Understanding this metric helps economists, policymakers, and investors make informed decisions about economic conditions and future trends. The interactive chart above allows you to explore historical patterns and identify key trends over time.
About This Dataset
Treasury Inflation-Protected Securities (TIPS) are government bonds designed to preserve purchasing power during inflationary periods. Economists and investors closely monitor these securities as indicators of market expectations for future inflation and real interest rates.
Methodology
The bond's principal value is adjusted quarterly based on the Consumer Price Index for All Urban Consumers (CPI-U), published by the U.S. Bureau of Labor Statistics.
Historical Context
Central banks and institutional investors use these bonds to assess market-implied inflation expectations and develop monetary policy strategies.
Key Facts
- Provides protection against inflation by adjusting principal value
- Offers a fixed real yield above inflation rate
- Issued and backed by the U.S. Treasury Department
FAQs
Q: How do Treasury Inflation-Protected Securities work?

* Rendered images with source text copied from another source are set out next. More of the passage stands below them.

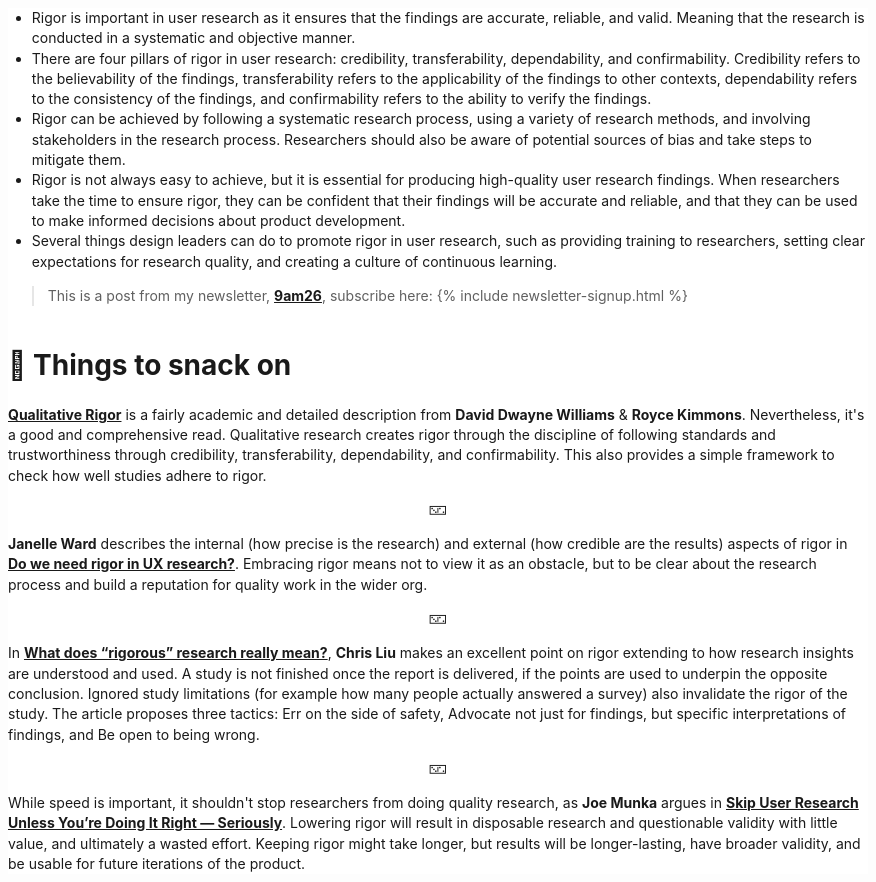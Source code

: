 - Rigor is important in user research as it ensures that the findings are accurate, reliable, and valid. Meaning that the research is conducted in a systematic and objective manner.
- There are four pillars of rigor in user research: credibility, transferability, dependability, and confirmability. Credibility refers to the believability of the findings, transferability refers to the applicability of the findings to other contexts, dependability refers to the consistency of the findings, and confirmability refers to the ability to verify the findings.
- Rigor can be achieved by following a systematic research process, using a variety of research methods, and involving stakeholders in the research process. Researchers should also be aware of potential sources of bias and take steps to mitigate them.
- Rigor is not always easy to achieve, but it is essential for producing high-quality user research findings. When researchers take the time to ensure rigor, they can be confident that their findings will be accurate and reliable, and that they can be used to make informed decisions about product development.
- Several things design leaders can do to promote rigor in user research, such as providing training to researchers, setting clear expectations for research quality, and creating a culture of continuous learning.

> This is a post from my newsletter, **[9am26](https://polgarp.com/categories/newsletter/)**, subscribe here:
> {% include newsletter-signup.html %}

# 🍪 Things to snack on

[**Qualitative Rigor**](https://open.byu.edu/education_research/qualitative_rigor) is a fairly academic and detailed description from **David Dwayne Williams** & **Royce Kimmons**. Nevertheless, it's a good and comprehensive read. Qualitative research creates rigor through the discipline of following standards and trustworthiness through credibility, transferability, dependability, and confirmability. This also provides a simple framework to check how well studies adhere to rigor.

<p style="text-align: center;">🁈</p>

**Janelle Ward** describes the internal (how precise is the research) and external (how credible are the results) aspects of rigor in [**Do we need rigor in UX research?**](https://dovetail.com/outlier/rigor-ux-research/). Embracing rigor means not to view it as an obstacle, but to be clear about the research process and build a reputation for quality work in the wider org.

<p style="text-align: center;">🁈</p>

In [**What does “rigorous” research really mean?**](https://uxdesign.cc/what-does-rigorous-research-really-mean-977ad62bfd0b), **Chris Liu** makes an excellent point on rigor extending to how research insights are understood and used. A study is not finished once the report is delivered, if the points are used to underpin the opposite conclusion. Ignored study limitations (for example how many people actually answered a survey) also invalidate the rigor of the study. The article proposes three tactics: Err on the side of safety, Advocate not just for findings, but specific interpretations of findings, and Be open to being wrong.

<p style="text-align: center;">🁈</p>

While speed is important, it shouldn't stop researchers from doing quality research, as **Joe Munka** argues in [**Skip User Research Unless You’re Doing It Right — Seriously**](https://medium.com/microsoft-design/skip-user-research-unless-youre-doing-it-right-seriously-15494e5ee033). Lowering rigor will result in disposable research and questionable validity with little value, and ultimately a wasted effort. Keeping rigor might take longer, but results will be longer-lasting, have broader validity, and be usable for future iterations of the product.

A: TIPS adjust their principal value based on inflation, with interest payments calculated on the adjusted principal. This ensures the investment maintains its purchasing power over time.

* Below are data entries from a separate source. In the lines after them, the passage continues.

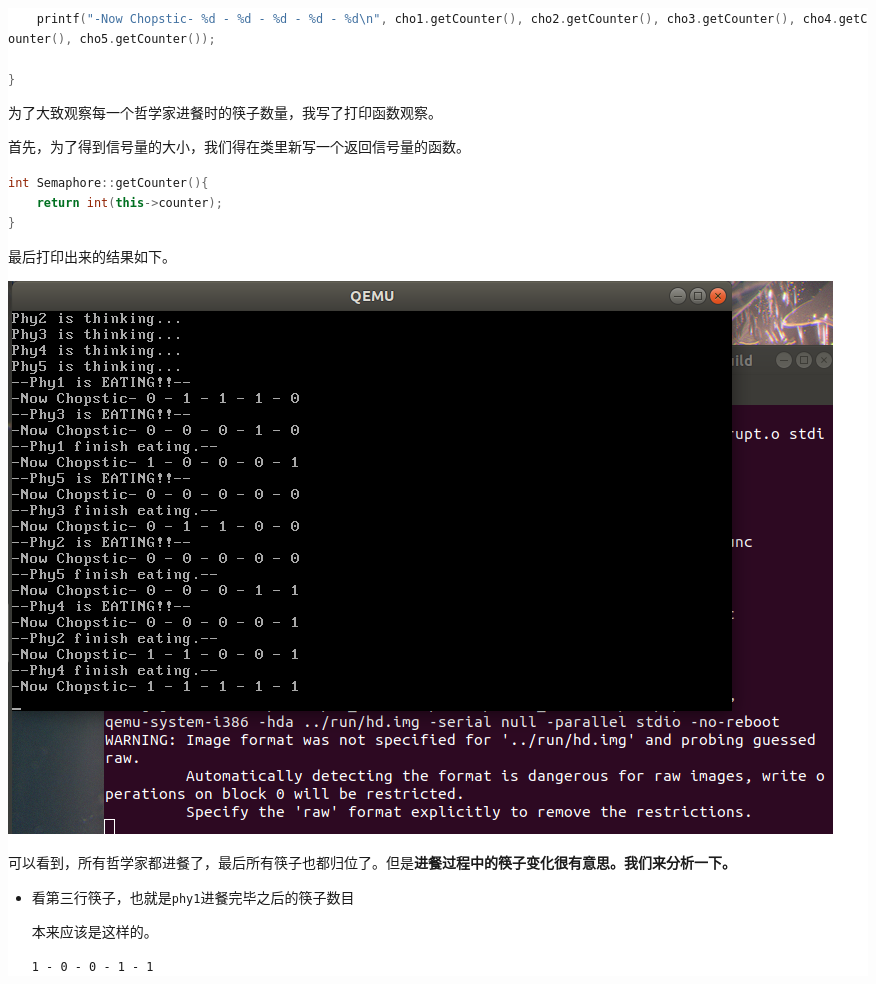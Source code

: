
 ```cpp
    printf("-Now Chopstic- %d - %d - %d - %d - %d\n", cho1.getCounter(), cho2.getCounter(), cho3.getCounter(), cho4.getCounter(), cho5.getCounter());

}
```

为了大致观察每一个哲学家进餐时的筷子数量，我写了打印函数观察。

首先，为了得到信号量的大小，我们得在类里新写一个返回信号量的函数。

```cpp
int Semaphore::getCounter(){
    return int(this->counter);
}
```

最后打印出来的结果如下。

![image-20240514155110805](./实验六实验报告TyporaGallery/image-20240514155110805.png)

可以看到，所有哲学家都进餐了，最后所有筷子也都归位了。但是**进餐过程中的筷子变化很有意思。我们来分析一下。**

- 看第三行筷子，也就是`phy1`进餐完毕之后的筷子数目

  本来应该是这样的。

  ```
  1 - 0 - 0 - 1 - 1
  ```
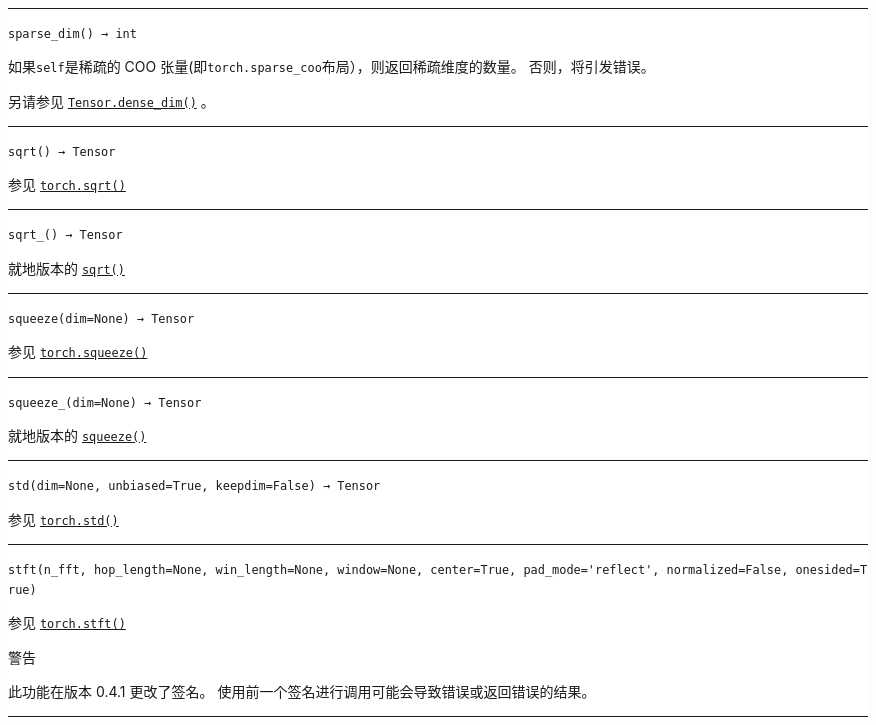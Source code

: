 * * *

```
sparse_dim() → int
```

如果`self`是稀疏的 COO 张量(即`torch.sparse_coo`布局），则返回稀疏维度的数量。 否则，将引发错误。

另请参见 [`Tensor.dense_dim()`](#torch.Tensor.dense_dim "torch.Tensor.dense_dim") 。

* * *

```
sqrt() → Tensor
```

参见 [`torch.sqrt()`](torch.html#torch.sqrt "torch.sqrt")

* * *

```
sqrt_() → Tensor
```

就地版本的 [`sqrt()`](#torch.Tensor.sqrt "torch.Tensor.sqrt")

* * *

```
squeeze(dim=None) → Tensor
```

参见 [`torch.squeeze()`](torch.html#torch.squeeze "torch.squeeze")

* * *

```
squeeze_(dim=None) → Tensor
```

就地版本的 [`squeeze()`](#torch.Tensor.squeeze "torch.Tensor.squeeze")

* * *

```
std(dim=None, unbiased=True, keepdim=False) → Tensor
```

参见 [`torch.std()`](torch.html#torch.std "torch.std")

* * *

```
stft(n_fft, hop_length=None, win_length=None, window=None, center=True, pad_mode='reflect', normalized=False, onesided=True)
```

参见 [`torch.stft()`](torch.html#torch.stft "torch.stft")

警告

此功能在版本 0.4.1 更改了签名。 使用前一个签名进行调用可能会导致错误或返回错误的结果。

* * *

Q: Who should consider investing in TIPS?
A: Investors seeking protection against inflation, such as retirees and those with long-term, fixed-income investment strategies, may find TIPS attractive.
Q: How is the inflation adjustment calculated?
A: The principal is adjusted quarterly using the Consumer Price Index for All Urban Consumers (CPI-U), with increases adding to the bond's value and decreases potentially reducing it.
Q: What makes this 20-year TIPS unique?
A: This specific bond offers a long-term investment horizon with built-in inflation protection, making it attractive for investors with extended financial planning needs.
Q: How often is this data updated?
A: The bond's data is typically updated quarterly, coinciding with CPI adjustments and market pricing changes.
Similar DTP20J Trends
10-Year 0.75% Treasury Inflation-Indexed Note, Due 7/15/2028
DTP10L28
20-Year 2-3/8% Treasury Inflation-Indexed Bond, Due 1/15/2027
DTP20J27
30-Year 1.0% Treasury Inflation-Indexed Bond, Due 2/15/2049
DTP30F49
Treasury Long-Term Average (Over 10 Years), Inflation-Indexed
DLTIIT
30-Year 1-3/8% Treasury Inflation-Indexed Note, Due 2/15/2044
DTP30F44
10-Year 0.875% Treasury Inflation-Indexed Note, Due 1/15/2029
DTP10J29
Citation
U.S. Federal Reserve, 20-Year 1-3/4% Treasury Inflation-Indexed Bond, Due 1/15/2028 [DTP20J28], retrieved from FRED.